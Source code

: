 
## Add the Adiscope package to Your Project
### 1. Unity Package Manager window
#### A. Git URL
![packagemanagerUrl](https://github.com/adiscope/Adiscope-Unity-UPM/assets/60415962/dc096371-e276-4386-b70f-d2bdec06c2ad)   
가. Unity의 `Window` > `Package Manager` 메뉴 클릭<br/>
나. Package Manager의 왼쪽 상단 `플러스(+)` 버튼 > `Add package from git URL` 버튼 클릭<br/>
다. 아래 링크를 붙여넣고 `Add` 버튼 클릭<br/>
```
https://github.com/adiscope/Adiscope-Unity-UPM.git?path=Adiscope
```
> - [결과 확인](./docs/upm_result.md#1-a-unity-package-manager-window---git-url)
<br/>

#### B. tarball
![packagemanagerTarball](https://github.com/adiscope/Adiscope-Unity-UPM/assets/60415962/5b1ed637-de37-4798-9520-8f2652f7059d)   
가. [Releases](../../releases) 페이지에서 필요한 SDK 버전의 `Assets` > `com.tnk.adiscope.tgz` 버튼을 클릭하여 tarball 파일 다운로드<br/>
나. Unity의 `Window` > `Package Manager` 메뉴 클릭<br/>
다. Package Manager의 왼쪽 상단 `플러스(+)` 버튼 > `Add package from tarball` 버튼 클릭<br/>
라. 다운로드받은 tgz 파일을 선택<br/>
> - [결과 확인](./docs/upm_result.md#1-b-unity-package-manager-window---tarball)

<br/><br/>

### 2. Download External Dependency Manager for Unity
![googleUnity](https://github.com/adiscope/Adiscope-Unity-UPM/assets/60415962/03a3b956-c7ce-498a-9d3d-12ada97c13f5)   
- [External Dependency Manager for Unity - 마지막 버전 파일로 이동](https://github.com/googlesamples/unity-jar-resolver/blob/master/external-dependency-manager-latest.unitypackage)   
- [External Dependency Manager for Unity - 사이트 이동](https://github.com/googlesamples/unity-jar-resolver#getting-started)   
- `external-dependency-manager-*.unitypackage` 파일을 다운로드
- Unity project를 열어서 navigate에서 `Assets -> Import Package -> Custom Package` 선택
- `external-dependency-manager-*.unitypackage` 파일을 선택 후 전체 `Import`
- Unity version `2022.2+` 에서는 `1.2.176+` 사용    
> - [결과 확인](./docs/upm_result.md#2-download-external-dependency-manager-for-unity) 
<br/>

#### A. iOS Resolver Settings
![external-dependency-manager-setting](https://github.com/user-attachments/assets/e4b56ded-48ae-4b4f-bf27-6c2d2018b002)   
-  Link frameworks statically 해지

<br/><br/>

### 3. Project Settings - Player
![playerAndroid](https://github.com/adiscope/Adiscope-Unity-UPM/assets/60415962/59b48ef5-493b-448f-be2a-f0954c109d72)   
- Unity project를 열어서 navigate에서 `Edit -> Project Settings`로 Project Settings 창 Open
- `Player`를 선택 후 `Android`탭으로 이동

================================

ASSIGNMENT. Once you have read the records above, write them all out exactly.

RESPONSE BELOW.
Source code

: 
## Add the Adiscope package to Your Project
### 1. Unity Package Manager window
#### A. Git URL
![packagemanagerUrl](https://github.com/adiscope/Adiscope-Unity-UPM/assets/60415962/dc096371-e276-4386-b70f-d2bdec06c2ad)   
가. Unity의 `Window` > `Package Manager` 메뉴 클릭<br/>
나. Package Manager의 왼쪽 상단 `플러스(+)` 버튼 > `Add package from git URL` 버튼 클릭<br/>
다. 아래 링크를 붙여넣고 `Add` 버튼 클릭<br/>
```
https://github.com/adiscope/Adiscope-Unity-UPM.git?path=Adiscope
```
> - [결과 확인](./docs/upm_result.md#1-a-unity-package-manager-window---git-url)
<br/>

#### B. tarball
![packagemanagerTarball](https://github.com/adiscope/Adiscope-Unity-UPM/assets/60415962/5b1ed637-de37-4798-9520-8f2652f7059d)   
가. [Releases](../../releases) 페이지에서 필요한 SDK 버전의 `Assets` > `com.tnk.adiscope.tgz` 버튼을 클릭하여 tarball 파일 다운로드<br/>
나. Unity의 `Window` > `Package Manager` 메뉴 클릭<br/>
다. Package Manager의 왼쪽 상단 `플러스(+)` 버튼 > `Add package from tarball` 버튼 클릭<br/>
라. 다운로드받은 tgz 파일을 선택<br/>
> - [결과 확인](./docs/upm_result.md#1-b-unity-package-manager-window---tarball)

<br/><br/>

### 2. Download External Dependency Manager for Unity
![googleUnity](https://github.com/adiscope/Adiscope-Unity-UPM/assets/60415962/03a3b956-c7ce-498a-9d3d-12ada97c13f5)   
- [External Dependency Manager for Unity - 마지막 버전 파일로 이동](https://github.com/googlesamples/unity-jar-resolver/blob/master/external-dependency-manager-latest.unitypackage)   
- [External Dependency Manager for Unity - 사이트 이동](https://github.com/googlesamples/unity-jar-resolver#getting-started)   
- `external-dependency-manager-*.unitypackage` 파일을 다운로드
- Unity project를 열어서 navigate에서 `Assets -> Import Package -> Custom Package` 선택
- `external-dependency-manager-*.unitypackage` 파일을 선택 후 전체 `Import`
- Unity version `2022.2+` 에서는 `1.2.176+` 사용    
> - [결과 확인](./docs/upm_result.md#2-download-external-dependency-manager-for-unity) 
<br/>

#### A. iOS Resolver Settings
![external-dependency-manager-setting](https://github.com/user-attachments/assets/e4b56ded-48ae-4b4f-bf27-6c2d2018b002)   
-  Link frameworks statically 해지

<br/><br/>

### 3. Project Settings - Player
![playerAndroid](https://github.com/adiscope/Adiscope-Unity-UPM/assets/60415962/59b48ef5-493b-448f-be2a-f0954c109d72)   
- Unity project를 열어서 navigate에서 `Edit -> Project Settings`로 Project Settings 창 Open
- `Player`를 선택 후 `Android`탭으로 이동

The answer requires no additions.